However it seems that it could be the precursor to a completely new computing paradigm:is that correct?

What do you imagine would be the scale and extent of real world applications? I always imagined that optical computers would be the future but I had assumed, because we live in a digital age, that the computing principle would be, as for most modern electronic computers, fundamentally digital.

Electronic/Optical Analog computers are coming back.This is the future, coupled with Parallel Programming.There is a computer company in Germany (Munich?) selling Electronic Analog and hybrid Analog/Digital computers.
There was a demonstration of an Optical ( Laser ) computer, in Germany, using a natural crystal chip, approximately 30 years ago. This had a base logic of 5 in contrast to "normal" binary computer ( 2 ).
Obviously this was held back by our masters,like a lot of other technology, including TRINARY, which was invented in the 1950's.
..... Dhan

@Dhan Hurley Thanks for your comments. Lots of exciting prospects in the pipeline!

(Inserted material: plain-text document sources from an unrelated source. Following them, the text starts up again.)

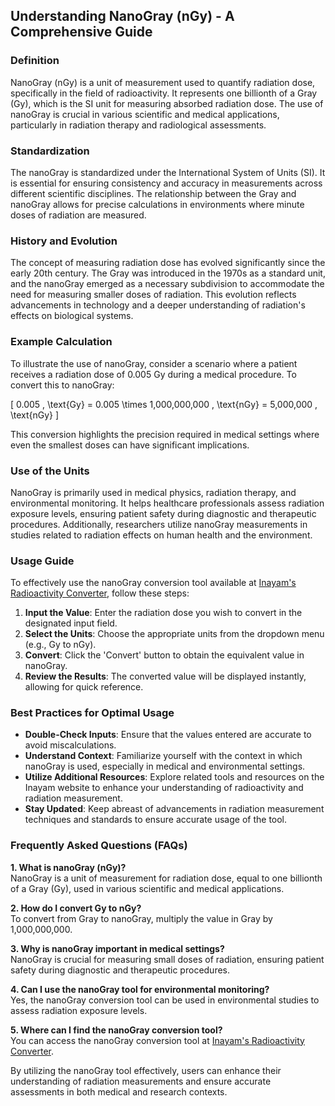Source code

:## Understanding NanoGray (nGy) - A Comprehensive Guide

### Definition
NanoGray (nGy) is a unit of measurement used to quantify radiation dose, specifically in the field of radioactivity. It represents one billionth of a Gray (Gy), which is the SI unit for measuring absorbed radiation dose. The use of nanoGray is crucial in various scientific and medical applications, particularly in radiation therapy and radiological assessments.

### Standardization
The nanoGray is standardized under the International System of Units (SI). It is essential for ensuring consistency and accuracy in measurements across different scientific disciplines. The relationship between the Gray and nanoGray allows for precise calculations in environments where minute doses of radiation are measured.

### History and Evolution
The concept of measuring radiation dose has evolved significantly since the early 20th century. The Gray was introduced in the 1970s as a standard unit, and the nanoGray emerged as a necessary subdivision to accommodate the need for measuring smaller doses of radiation. This evolution reflects advancements in technology and a deeper understanding of radiation's effects on biological systems.

### Example Calculation
To illustrate the use of nanoGray, consider a scenario where a patient receives a radiation dose of 0.005 Gy during a medical procedure. To convert this to nanoGray:

\[ 
0.005 \, \text{Gy} = 0.005 \times 1,000,000,000 \, \text{nGy} = 5,000,000 \, \text{nGy} 
\]

This conversion highlights the precision required in medical settings where even the smallest doses can have significant implications.

### Use of the Units
NanoGray is primarily used in medical physics, radiation therapy, and environmental monitoring. It helps healthcare professionals assess radiation exposure levels, ensuring patient safety during diagnostic and therapeutic procedures. Additionally, researchers utilize nanoGray measurements in studies related to radiation effects on human health and the environment.

### Usage Guide
To effectively use the nanoGray conversion tool available at [Inayam's Radioactivity Converter](https://www.inayam.co/unit-converter/radioactivity), follow these steps:

1. **Input the Value**: Enter the radiation dose you wish to convert in the designated input field.
2. **Select the Units**: Choose the appropriate units from the dropdown menu (e.g., Gy to nGy).
3. **Convert**: Click the 'Convert' button to obtain the equivalent value in nanoGray.
4. **Review the Results**: The converted value will be displayed instantly, allowing for quick reference.

### Best Practices for Optimal Usage
- **Double-Check Inputs**: Ensure that the values entered are accurate to avoid miscalculations.
- **Understand Context**: Familiarize yourself with the context in which nanoGray is used, especially in medical and environmental settings.
- **Utilize Additional Resources**: Explore related tools and resources on the Inayam website to enhance your understanding of radioactivity and radiation measurement.
- **Stay Updated**: Keep abreast of advancements in radiation measurement techniques and standards to ensure accurate usage of the tool.

### Frequently Asked Questions (FAQs)

**1. What is nanoGray (nGy)?**  
NanoGray is a unit of measurement for radiation dose, equal to one billionth of a Gray (Gy), used in various scientific and medical applications.

**2. How do I convert Gy to nGy?**  
To convert from Gray to nanoGray, multiply the value in Gray by 1,000,000,000.

**3. Why is nanoGray important in medical settings?**  
NanoGray is crucial for measuring small doses of radiation, ensuring patient safety during diagnostic and therapeutic procedures.

**4. Can I use the nanoGray tool for environmental monitoring?**  
Yes, the nanoGray conversion tool can be used in environmental studies to assess radiation exposure levels.

**5. Where can I find the nanoGray conversion tool?**  
You can access the nanoGray conversion tool at [Inayam's Radioactivity Converter](https://www.inayam.co/unit-converter/radioactivity).

By utilizing the nanoGray tool effectively, users can enhance their understanding of radiation measurements and ensure accurate assessments in both medical and research contexts.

Hi @Dhan Hurley this sounds really interesting. As you mentioned it provides a 5 base logic compared to our current 2 base logic. I don't know much about that topic, but I read an article about a Chinese team who built a quantic computer that outperforms all we know currently. If I remember well it was able to provide 3 base logic. I assume even on a 2 base logic, a quantic technology would be faster right? What would be the benefit of an analogic solution like this?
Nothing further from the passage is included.